[Data provided — start]

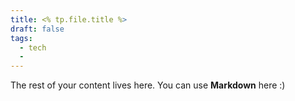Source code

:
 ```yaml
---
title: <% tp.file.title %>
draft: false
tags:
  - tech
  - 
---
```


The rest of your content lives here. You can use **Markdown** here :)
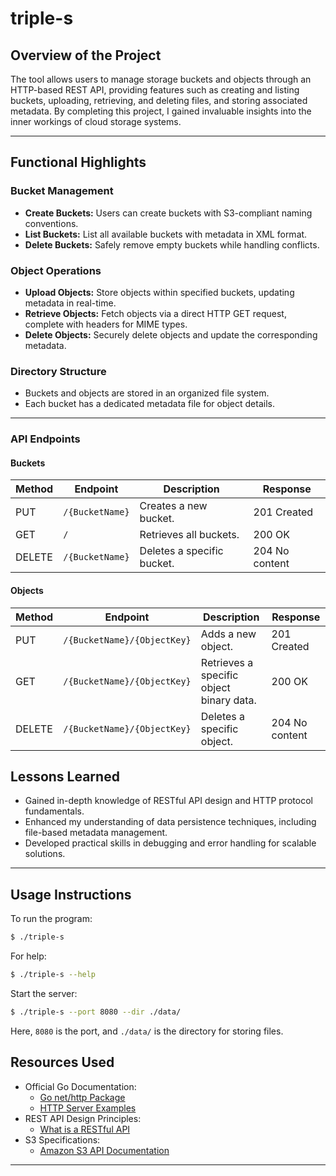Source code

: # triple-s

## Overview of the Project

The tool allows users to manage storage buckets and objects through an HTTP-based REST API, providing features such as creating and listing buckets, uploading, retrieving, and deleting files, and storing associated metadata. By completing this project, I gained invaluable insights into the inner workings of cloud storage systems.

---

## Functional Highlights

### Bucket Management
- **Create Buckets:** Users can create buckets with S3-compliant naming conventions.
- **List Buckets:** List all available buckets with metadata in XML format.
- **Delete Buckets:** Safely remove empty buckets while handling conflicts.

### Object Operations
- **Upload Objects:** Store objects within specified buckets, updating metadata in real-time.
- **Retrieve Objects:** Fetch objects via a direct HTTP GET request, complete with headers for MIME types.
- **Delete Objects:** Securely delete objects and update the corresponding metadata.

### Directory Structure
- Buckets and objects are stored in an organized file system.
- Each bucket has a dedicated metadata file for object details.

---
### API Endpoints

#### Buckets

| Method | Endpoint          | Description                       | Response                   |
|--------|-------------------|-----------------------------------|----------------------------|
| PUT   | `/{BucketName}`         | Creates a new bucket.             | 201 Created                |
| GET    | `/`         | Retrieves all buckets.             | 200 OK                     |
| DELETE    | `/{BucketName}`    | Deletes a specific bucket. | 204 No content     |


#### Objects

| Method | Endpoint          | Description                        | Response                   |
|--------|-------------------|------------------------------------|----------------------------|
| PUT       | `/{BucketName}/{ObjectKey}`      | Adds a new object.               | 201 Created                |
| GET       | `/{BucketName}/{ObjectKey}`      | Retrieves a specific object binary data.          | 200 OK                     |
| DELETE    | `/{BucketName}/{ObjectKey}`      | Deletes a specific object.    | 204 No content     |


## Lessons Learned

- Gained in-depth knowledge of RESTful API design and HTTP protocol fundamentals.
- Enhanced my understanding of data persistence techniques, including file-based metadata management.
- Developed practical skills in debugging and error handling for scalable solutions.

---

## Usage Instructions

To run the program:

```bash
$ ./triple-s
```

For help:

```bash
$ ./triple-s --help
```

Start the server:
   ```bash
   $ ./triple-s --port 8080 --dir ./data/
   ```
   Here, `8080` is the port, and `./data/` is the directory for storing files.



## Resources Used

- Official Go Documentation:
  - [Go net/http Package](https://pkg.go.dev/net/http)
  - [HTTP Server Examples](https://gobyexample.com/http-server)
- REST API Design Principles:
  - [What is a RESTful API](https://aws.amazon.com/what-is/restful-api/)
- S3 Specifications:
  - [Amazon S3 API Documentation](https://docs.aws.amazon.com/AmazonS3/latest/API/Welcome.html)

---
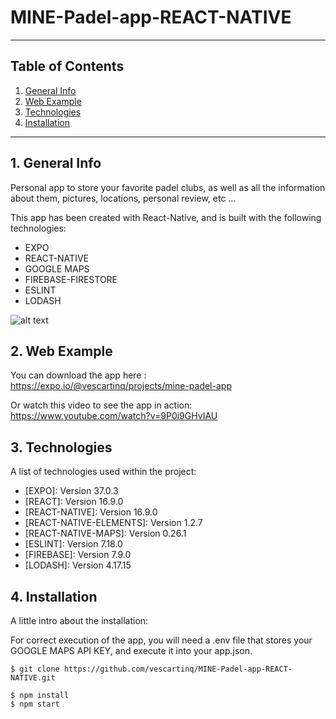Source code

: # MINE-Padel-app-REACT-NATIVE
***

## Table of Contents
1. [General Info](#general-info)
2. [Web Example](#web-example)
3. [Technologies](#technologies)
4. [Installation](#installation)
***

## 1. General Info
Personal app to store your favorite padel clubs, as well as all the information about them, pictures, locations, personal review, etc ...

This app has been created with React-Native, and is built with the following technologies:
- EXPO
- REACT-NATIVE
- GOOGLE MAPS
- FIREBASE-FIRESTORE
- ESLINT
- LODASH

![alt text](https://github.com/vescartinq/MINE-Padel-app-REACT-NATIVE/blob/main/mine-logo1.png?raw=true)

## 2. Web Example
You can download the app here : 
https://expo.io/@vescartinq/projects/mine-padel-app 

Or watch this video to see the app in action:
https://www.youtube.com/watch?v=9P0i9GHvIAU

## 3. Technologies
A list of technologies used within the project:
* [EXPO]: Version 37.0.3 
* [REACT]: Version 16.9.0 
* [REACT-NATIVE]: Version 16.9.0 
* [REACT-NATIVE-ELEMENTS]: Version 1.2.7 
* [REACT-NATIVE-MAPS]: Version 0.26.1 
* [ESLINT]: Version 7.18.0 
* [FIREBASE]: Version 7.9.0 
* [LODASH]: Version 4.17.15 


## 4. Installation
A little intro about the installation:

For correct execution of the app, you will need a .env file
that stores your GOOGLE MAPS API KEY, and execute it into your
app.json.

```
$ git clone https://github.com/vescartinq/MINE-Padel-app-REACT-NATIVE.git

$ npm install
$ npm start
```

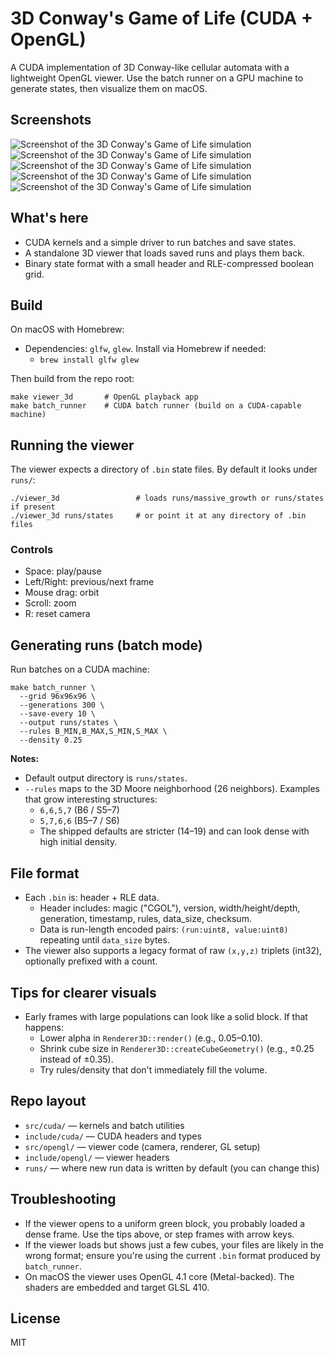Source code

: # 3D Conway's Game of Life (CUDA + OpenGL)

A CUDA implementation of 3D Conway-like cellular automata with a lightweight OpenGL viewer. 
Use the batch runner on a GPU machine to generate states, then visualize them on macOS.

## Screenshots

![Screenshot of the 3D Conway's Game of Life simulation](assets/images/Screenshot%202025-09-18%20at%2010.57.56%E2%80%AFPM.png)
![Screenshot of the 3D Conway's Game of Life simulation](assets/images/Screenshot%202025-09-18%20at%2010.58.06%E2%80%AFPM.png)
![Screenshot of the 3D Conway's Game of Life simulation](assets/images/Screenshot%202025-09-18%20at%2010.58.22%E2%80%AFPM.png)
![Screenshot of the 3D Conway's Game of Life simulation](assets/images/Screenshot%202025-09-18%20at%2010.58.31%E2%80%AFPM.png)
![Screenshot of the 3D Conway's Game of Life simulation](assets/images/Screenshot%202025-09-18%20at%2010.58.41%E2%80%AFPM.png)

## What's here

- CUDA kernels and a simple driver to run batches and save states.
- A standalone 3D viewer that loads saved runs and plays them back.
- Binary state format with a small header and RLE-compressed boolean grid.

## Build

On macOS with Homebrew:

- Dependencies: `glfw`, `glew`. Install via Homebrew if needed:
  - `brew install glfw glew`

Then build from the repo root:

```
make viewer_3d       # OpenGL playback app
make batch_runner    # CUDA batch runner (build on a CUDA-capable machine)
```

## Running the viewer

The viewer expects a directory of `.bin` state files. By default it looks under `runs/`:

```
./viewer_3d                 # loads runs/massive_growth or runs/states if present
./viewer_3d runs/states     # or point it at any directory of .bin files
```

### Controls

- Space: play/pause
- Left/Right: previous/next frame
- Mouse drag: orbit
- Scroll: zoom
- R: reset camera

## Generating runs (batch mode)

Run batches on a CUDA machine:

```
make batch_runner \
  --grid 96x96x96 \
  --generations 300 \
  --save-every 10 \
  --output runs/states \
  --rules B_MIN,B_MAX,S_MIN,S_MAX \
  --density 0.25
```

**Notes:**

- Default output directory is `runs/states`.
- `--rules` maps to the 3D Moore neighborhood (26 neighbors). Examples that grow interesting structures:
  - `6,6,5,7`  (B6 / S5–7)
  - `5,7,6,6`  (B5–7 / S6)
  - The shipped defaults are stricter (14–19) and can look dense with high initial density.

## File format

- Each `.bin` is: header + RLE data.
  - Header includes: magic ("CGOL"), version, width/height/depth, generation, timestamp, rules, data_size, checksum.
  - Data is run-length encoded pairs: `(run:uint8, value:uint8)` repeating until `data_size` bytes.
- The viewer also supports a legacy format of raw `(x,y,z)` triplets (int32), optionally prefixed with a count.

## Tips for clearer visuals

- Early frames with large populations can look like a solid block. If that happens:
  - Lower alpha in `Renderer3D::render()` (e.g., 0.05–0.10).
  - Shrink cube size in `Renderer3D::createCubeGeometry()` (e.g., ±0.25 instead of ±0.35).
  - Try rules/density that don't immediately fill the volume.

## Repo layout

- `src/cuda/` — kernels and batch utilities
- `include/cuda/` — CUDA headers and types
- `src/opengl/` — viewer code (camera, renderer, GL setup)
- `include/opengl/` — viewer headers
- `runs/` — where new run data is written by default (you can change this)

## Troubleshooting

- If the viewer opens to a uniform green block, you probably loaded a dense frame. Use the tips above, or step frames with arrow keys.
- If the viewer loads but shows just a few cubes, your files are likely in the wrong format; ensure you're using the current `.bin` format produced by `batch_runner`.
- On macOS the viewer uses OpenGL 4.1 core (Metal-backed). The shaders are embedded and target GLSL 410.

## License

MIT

[Data provided — finish]
[Data provided — start]

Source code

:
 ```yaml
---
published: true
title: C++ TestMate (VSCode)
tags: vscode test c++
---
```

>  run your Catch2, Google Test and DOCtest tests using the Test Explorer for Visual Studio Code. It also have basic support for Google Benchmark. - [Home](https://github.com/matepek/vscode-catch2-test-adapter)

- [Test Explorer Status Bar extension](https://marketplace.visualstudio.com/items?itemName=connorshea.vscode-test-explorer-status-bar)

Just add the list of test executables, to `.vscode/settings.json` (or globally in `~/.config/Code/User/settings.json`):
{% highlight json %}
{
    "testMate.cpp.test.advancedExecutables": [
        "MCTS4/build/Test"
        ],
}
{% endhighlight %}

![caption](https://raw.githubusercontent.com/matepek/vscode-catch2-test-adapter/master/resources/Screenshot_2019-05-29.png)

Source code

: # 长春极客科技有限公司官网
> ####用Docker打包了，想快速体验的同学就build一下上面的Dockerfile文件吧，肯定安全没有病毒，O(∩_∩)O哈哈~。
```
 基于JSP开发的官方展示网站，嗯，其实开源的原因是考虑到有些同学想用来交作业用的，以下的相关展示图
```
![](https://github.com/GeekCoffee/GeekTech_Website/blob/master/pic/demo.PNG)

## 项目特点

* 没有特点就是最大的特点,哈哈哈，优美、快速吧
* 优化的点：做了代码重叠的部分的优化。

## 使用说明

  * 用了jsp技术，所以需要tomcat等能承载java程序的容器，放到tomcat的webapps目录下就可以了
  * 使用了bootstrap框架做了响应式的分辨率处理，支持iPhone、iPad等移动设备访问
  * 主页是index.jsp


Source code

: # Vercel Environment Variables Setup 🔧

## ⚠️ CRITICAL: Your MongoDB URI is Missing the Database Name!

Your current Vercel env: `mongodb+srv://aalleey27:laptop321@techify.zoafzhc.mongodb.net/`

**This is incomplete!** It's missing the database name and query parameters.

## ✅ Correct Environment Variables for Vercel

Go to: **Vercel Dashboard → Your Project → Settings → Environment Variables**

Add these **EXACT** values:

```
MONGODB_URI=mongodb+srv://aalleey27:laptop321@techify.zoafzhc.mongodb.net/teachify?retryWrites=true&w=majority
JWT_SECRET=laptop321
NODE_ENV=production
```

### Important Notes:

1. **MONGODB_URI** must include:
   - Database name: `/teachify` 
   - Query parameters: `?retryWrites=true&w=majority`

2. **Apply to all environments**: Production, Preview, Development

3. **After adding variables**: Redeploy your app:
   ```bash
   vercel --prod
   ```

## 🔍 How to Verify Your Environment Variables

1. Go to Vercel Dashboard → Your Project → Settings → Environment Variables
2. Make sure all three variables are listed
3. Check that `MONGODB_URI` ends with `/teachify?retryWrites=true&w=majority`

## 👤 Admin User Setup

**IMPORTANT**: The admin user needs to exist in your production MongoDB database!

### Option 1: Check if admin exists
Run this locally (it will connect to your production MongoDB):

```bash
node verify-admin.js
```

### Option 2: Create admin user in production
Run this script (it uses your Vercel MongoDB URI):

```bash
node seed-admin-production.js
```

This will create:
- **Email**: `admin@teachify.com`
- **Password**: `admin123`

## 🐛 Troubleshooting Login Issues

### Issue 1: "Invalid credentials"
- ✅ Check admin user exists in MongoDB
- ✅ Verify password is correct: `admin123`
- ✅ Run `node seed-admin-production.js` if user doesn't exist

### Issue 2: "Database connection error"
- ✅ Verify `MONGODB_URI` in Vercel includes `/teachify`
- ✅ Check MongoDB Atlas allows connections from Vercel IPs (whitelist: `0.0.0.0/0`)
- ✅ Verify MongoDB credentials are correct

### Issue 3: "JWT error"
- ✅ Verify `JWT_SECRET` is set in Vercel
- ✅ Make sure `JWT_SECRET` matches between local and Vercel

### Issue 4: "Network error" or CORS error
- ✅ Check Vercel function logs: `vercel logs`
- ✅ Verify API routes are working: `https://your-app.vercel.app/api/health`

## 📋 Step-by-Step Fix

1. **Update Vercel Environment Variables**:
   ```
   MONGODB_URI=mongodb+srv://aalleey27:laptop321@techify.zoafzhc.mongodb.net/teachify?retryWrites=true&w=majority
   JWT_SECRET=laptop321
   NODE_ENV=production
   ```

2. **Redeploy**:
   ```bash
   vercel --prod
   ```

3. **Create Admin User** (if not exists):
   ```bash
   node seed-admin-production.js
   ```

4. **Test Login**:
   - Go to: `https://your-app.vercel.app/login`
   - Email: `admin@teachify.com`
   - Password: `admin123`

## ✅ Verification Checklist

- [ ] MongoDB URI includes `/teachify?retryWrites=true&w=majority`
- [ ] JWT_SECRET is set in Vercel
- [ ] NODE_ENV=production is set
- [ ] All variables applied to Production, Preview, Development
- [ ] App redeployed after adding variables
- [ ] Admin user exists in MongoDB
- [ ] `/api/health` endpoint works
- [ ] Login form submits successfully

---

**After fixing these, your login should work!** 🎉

[Data provided — finish]

Report each line in the data above that holds the word "block" by copying it.

# [Answer space]
- Early frames with large populations can look like a solid block. If that happens:
- If the viewer opens to a uniform green block, you probably loaded a dense frame. Use the tips above, or step frames with arrow keys.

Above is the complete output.